The NBA is in a lockout, and rookie Erick Scott (Melvin Gregg) is in a precarious position by taking a loan to hold him over until the lockout ends, except there’s no end in sight as the players union and the owners have come to an impasse over splitting revenue. However, Erick’s agent, Ray Burke (André Holland) has his sights set much higher. He sees an opportunity to disrupt the league’s stranglehold on the livelihoods of its players. In the span of 72 hours, Ray outmaneuvers everyone to either break the lockout or break the league.
There are so many fascinating ideas swirling around McCraney’s script that never get pursued in a satisfactory manner. When the characters talk (and make no mistake, the majority of High Flying Bird is just characters chatting) about what it means that the league controls Erick’s “image”, that’s a captivating notion, especially with regards to race and power. You have a league comprised of white owners telling young black men how they can and cannot be seen. Now, they may pay those men for that service, but that payment is wildly disproportionate to what those owners receive. It’s not “slavery” (a term the film acknowledges is soaked in history, subtext, and emotion), but it’s certainly not equitable either. And yet because we have to always return to Ray’s machinations, the film doesn’t have time to dwell on such concepts.
That’s a shame because High Flying Bird feels like an immediate and necessary movie in an age of widening income inequality.

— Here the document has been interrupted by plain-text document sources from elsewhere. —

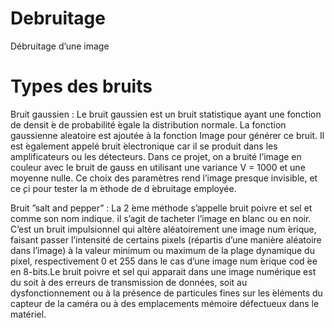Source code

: # Debruitage
Débruitage d’une image

# Types des bruits
Bruit gaussien :
Le bruit gaussien est un bruit statistique ayant une fonction de densit ́e de probabilité  ́egale  la distribution normale. 
La fonction gaussienne aleatoire est ajoutée à la fonction Image pour générer ce bruit. Il est  ́egalement appelé bruit  ́electronique car il se produit dans les amplificateurs ou les détecteurs.
Dans ce projet, on a bruité l’image en couleur avec le bruit de gauss en utilisant une variance V = 1000 et une moyenne nulle. Ce choix des paramètres
rend l’image presque invisible, et ce ̧ci pour tester la m ́ethode de d ́ebruitage employée.

Bruit ”salt and pepper” :
La 2  ́eme méthode s’appelle bruit poivre et sel et comme son nom indique.
il s’agit de tacheter l’image en blanc ou en noir. C’est un bruit impulsionnel qui altère aléatoirement une image num ́erique, faisant passer l’intensité
de certains pixels (répartis d’une manière aléatoire dans l’image) à la valeur minimum ou maximum de la plage dynamique du pixel, respectivement 0 et
255 dans le cas d’une image num ́erique cod ́ee en 8-bits.Le bruit poivre et sel qui apparait dans une image numérique est du soit à des erreurs de transmission de données, soit au dysfonctionnement ou à la présence de particules fines sur les  ́eléments du capteur de la caméra ou à des emplacements mémoire défectueux dans le matériel.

That’s really the source of tension here—that the billionaires who own the teams will grow even wealthier while the players will have to fight with each other for what’s left—and it could easily apply to what’s happening in America right now. There are fewer jobs available and rather than upending the system, the workforce fights itself on what remains. High Flying Bird flirts with the notion of, “What if we found a different way to seize power back using 21st century technology?” but when it comes back down to Earth, its conclusions are anticlimactic. The system can’t be upended, but it can be slightly nudged.
And yet despite these unpursued avenues, I still found High Flying Bird dense and captivating. It’s like sitting down with someone who has studied the business of the NBA and turned it into a story that still requires your full attention. It doesn’t even really get into how players will cut their own salaries so they can play on certain teams (which seems totally ass-backwards), but you at least understand that there’s a disparity at play, and that disparity is inseparable from race (the only major white characters are Ray’s boss and a team owner). There are plenty of intricacies crammed into the film’s brief 90-minute runtime, and it leaves you wanting to learn more.
Perhaps to give the film over to the ideas presented, Soderbergh decided to go small and shoot with the iPhone, but that approach, which served him well in the psychological thriller Unsane, backfires here by making everything seem muted and stretched out. Soderbergh gets a lot of energy from his stars, especially Holland who owns the film from the moment he comes on screen, but the visuals are drab and lack the immediacy of the situation. Obviously, Soderbergh is a gifted cinematographer so he made a choice here for High Flying Bird, but the choice makes the film less compelling than it could be given the ideas discussed.
If you’re fascinated by the business of sport, you’ll likely find High Flying Bird a riveting ride even if its plot beats are a bit rote and in service to the ideas of upending the management-labor divide that cripples athletes before they even have a chance to play a single minute of professional ball. But watching High Flying Bird, I almost wish it could be a series since there are so many interesting avenues to travel with the characters, the plotlines, and the subtext the conflicts presents. As it stands, High Flying Bird is still a fascinating look at who holds power in a business largely divided by race, but you always get the sense it could be so much more.